Just to list the latest problems, solutions, and consequences as a result of driving the car under its own steam.
Accelerator pedal. Outer cable has now been shortened to allow for the pedal to drop to the correct and usable height on the pedal assembly, with fine adjustment now available at the carb end. A consequence of the reworked pedal and its location in a RHD tub is that the pedal has a tendency to lift up too high and needs fancy footwork to drop back to a correct level. Maybe some retaining spring might solve that – to be considered later.
Clutch cable. Still needs adjustment as the biting point is too low – as demonstrated to me, when the car was driven.
Seats. After fitting the triangulated frame into the car to provide runners for the seats and support for the seat belts, we fitted the drivers seat in, slid it back to a comfortable (?) position – and there it stuck, immovable. Some swearing, frame out and seat dislodged on the runners to provide access to the bolts and it was obvious that the lever to adjust the seat was fouling on a cross rail; phone calls to Cobra Seats produced some spacers which raise the front of the seat sufficiently to allow the lever to work properly. Reassembly of the frame – most of the clips through which the body is screwed to the chassis, popped out and distributed themselves on the floor. Much hard work in getting them and the frame bolted back.

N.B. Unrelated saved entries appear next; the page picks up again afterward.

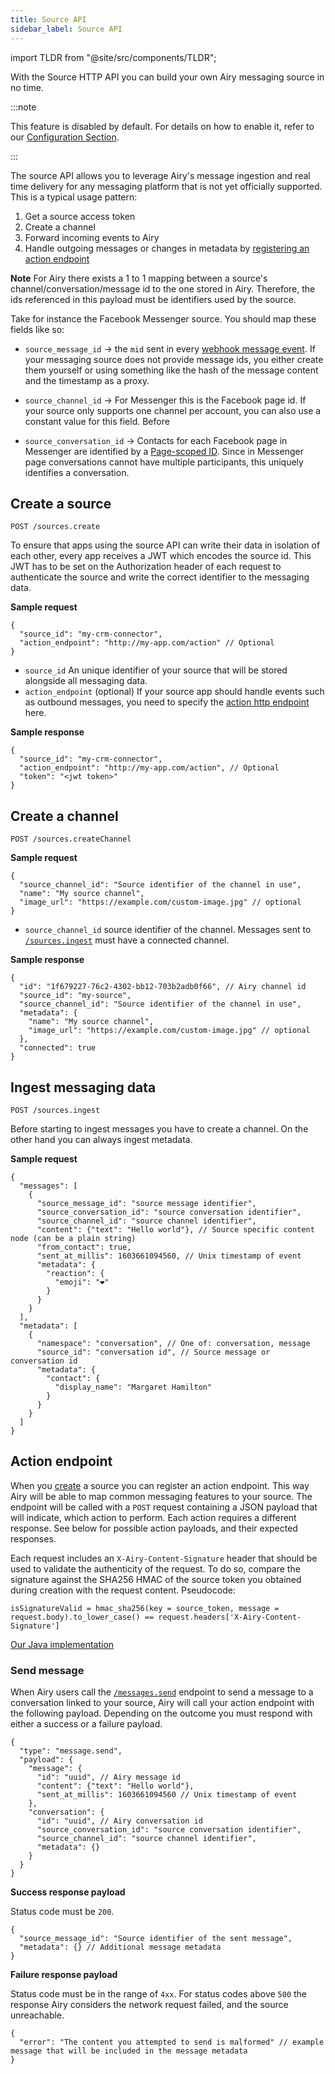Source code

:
 ```yaml
---
title: Source API
sidebar_label: Source API
---
```


import TLDR from "@site/src/components/TLDR";

<TLDR>

With the Source HTTP API you can build your own Airy messaging source in no time.

</TLDR>

:::note

This feature is disabled by default. For details on how to enable it, refer to our [Configuration Section](getting-started/installation/configuration.md#components).

:::

The source API allows you to leverage Airy's message ingestion and real time delivery for any messaging platform
that is not yet officially supported. This is a typical usage pattern:

1. Get a source access token
2. Create a channel
3. Forward incoming events to Airy
4. Handle outgoing messages or changes in metadata by [registering an action endpoint](#action-endpoint)

**Note** For Airy there exists a 1 to 1 mapping between a source's channel/conversation/message id to the one stored in Airy. Therefore, the ids referenced in this payload must be identifiers used by the source.

Take for instance the Facebook Messenger source. You should map these fields like so:

- `source_message_id` → the `mid` sent in every [webhook message event](https://developers.facebook.com/docs/messenger-platform/reference/webhook-events/messages/). If your messaging source does not provide message ids, you either create them yourself or using something like the hash of the message content and the timestamp as a proxy.

- `source_channel_id` → For Messenger this is the Facebook page id. If your source only supports one channel per account, you can also use a constant value for this field. Before

- `source_conversation_id` → Contacts for each Facebook page in Messenger are identified by a [Page-scoped ID](https://developers.facebook.com/docs/messenger-platform/identity/user-profile). Since in Messenger page conversations cannot have multiple participants, this uniquely identifies a conversation.

## Create a source

`POST /sources.create`

To ensure that apps using the source API can write their data in isolation of each other, every app receives a
JWT which encodes the source id. This JWT has to be set on the Authorization header of each request to authenticate
the source and write the correct identifier to the messaging data.

**Sample request**

```json5
{
  "source_id": "my-crm-connector",
  "action_endpoint": "http://my-app.com/action" // Optional
}
```

- `source_id` An unique identifier of your source that will be stored alongside all messaging data.
- `action_endpoint` (optional) If your source app should handle events such as outbound messages, you need to specify the [action http endpoint](#action-endpoint) here.

**Sample response**

```json5
{
  "source_id": "my-crm-connector",
  "action_endpoint": "http://my-app.com/action", // Optional
  "token": "<jwt token>"
}
```

## Create a channel

`POST /sources.createChannel`

**Sample request**

```json5
{
  "source_channel_id": "Source identifier of the channel in use",
  "name": "My source channel",
  "image_url": "https://example.com/custom-image.jpg" // optional
}
```

- `source_channel_id` source identifier of the channel. Messages sent to [`/sources.ingest`](#ingest-messaging-data) must have a connected channel.

**Sample response**

```json5
{
  "id": "1f679227-76c2-4302-bb12-703b2adb0f66", // Airy channel id
  "source_id": "my-source",
  "source_channel_id": "Source identifier of the channel in use",
  "metadata": {
    "name": "My source channel",
    "image_url": "https://example.com/custom-image.jpg" // optional
  },
  "connected": true
}
```

## Ingest messaging data

`POST /sources.ingest`

Before starting to ingest messages you have to create a channel. On the other hand you can always ingest metadata.

**Sample request**

```json5
{
  "messages": [
    {
      "source_message_id": "source message identifier",
      "source_conversation_id": "source conversation identifier",
      "source_channel_id": "source channel identifier",
      "content": {"text": "Hello world"}, // Source specific content node (can be a plain string)
      "from_contact": true,
      "sent_at_millis": 1603661094560, // Unix timestamp of event
      "metadata": {
        "reaction": {
          "emoji": "❤️"
        }
      }
    }
  ],
  "metadata": [
    {
      "namespace": "conversation", // One of: conversation, message
      "source_id": "conversation id", // Source message or conversation id
      "metadata": {
        "contact": {
          "display_name": "Margaret Hamilton"
        }
      }
    }
  ]
}
```

## Action endpoint

When you [create](#create-a-source) a source you can register an action endpoint. This way Airy will be able to map common messaging features to your source. The endpoint will be called with a `POST` request containing a JSON payload that will indicate, which action to perform. Each action requires a different response. See below for possible action payloads, and their expected responses.

Each request includes an `X-Airy-Content-Signature` header that should be used to validate the authenticity of the request. To do so, compare the signature against the SHA256 HMAC of the source token you obtained during creation with the request content. Pseudocode:

```
isSignatureValid = hmac_sha256(key = source_token, message = request.body).to_lower_case() == request.headers['X-Airy-Content-Signature']
```

<!-- TODO add more code examples -->

[Our Java implementation](https://github.com/airyhq/airy/blob/develop/lib/java/crypto/src/main/java/co/airy/crypto/Signature.java#L21)

### Send message

When Airy users call the [`/messages.send`](api/endpoints/messages.md#send) endpoint to send a message to a conversation linked to your source, Airy will call your action endpoint with the following payload. Depending on the outcome you must respond with either a success or a failure payload.

```json5
{
  "type": "message.send",
  "payload": {
    "message": {
      "id": "uuid", // Airy message id
      "content": {"text": "Hello world"},
      "sent_at_millis": 1603661094560 // Unix timestamp of event
    },
    "conversation": {
      "id": "uuid", // Airy conversation id
      "source_conversation_id": "source conversation identifier",
      "source_channel_id": "source channel identifier",
      "metadata": {}
    }
  }
}
```

**Success response payload**

Status code must be `200`.

```json5
{
  "source_message_id": "Source identifier of the sent message",
  "metadata": {} // Additional message metadata
}
```

**Failure response payload**

Status code must be in the range of `4xx`. For status codes above `500` the response Airy considers the network request failed, and the source unreachable.

```json5
{
  "error": "The content you attempted to send is malformed" // example message that will be included in the message metadata
}
```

Steering column. I had speed read the manual again and just remembered the single line that read “Put the top part of the column through the dashboard from the outside”. Ah! I had previously inserted it from the inside. Seat frame out again, body separated from the chassis to allow it to move backwards and release the steering column. Refit the frame and body to the chassis! Attempt to insert column and realise that the steering lock welded to the steering column cannot go through the hole in the dash from the outside! Head scratching and a telephone call to Sander at Burton obtained the answer “put it in from behind the dashboard”. Streams of tears as I realised the body would have to come off again. Ed says “Lets try to force it in by relying on the flexibility of the dash board”. Back into the footwell I go upside down, undo the universal joint and in pulling it down realise that the inner rod of the column, not only turns but also goes up and down. Problem solved! No need to remove body again; quick tap on the end of the column returns the inner rod to fit back into the UJ, and Uncle Robert returns to the family! I assume that there is a ball race in the column that, either deliberately or not, provides the longitudinal flexibility!
Space in cockpit. Having put the seat in and with the steering wheel back on I manoeuvre myself into a driving position. Tight! Awkward with the pedal arrangement and I may need (despite being nearly 6 foot) to bring the pedals back by using the adjustment on the assembly; we will see. Other problems to present themselves before being sent away for being insolent – how does one get into the car with the hood up; how does one put the hood up from within the car? To be solved at a later date!
Associated with this problem of space – a removable steering wheel would be a great asset. It is an option that Burton offer but they say it is not suitable for the UK test. I think it would be a great advantage and might also do away with the need for a steering lock which would allow the correct steering column assembly. The internet is full of comment about this topic but none of it particularly helpful. Certainly, the removal or disconnection of an airbag to facilitate the mounting of a new steering wheel makes it illegal – although obviously a 1980 Dyane didn’t have that as original equipment. An email to Mota Lita, the suppliers of the Burton steering wheel, has not helped, and so I am waiting on a reply from the DVSA for the definitive response.
Brake line connections to the master cylinder next, and to see whether the original is working properly. I will then be able to drive out of the garage and not have to rely on the handbrake to stop!
Oil leak noticed from the nearside pot where the pushrods go through to the block. Needs more investigation – I knew I should have stripped and rebuilt the engine before installation onto the body – another “we will see”…
Oh, and Father Christmas? I appeared at Janes RDA group and handed out the presents – the look on the kids faces was fantastic 🙂
Merry Christmas to all my readers and a happy New Year. See you next year.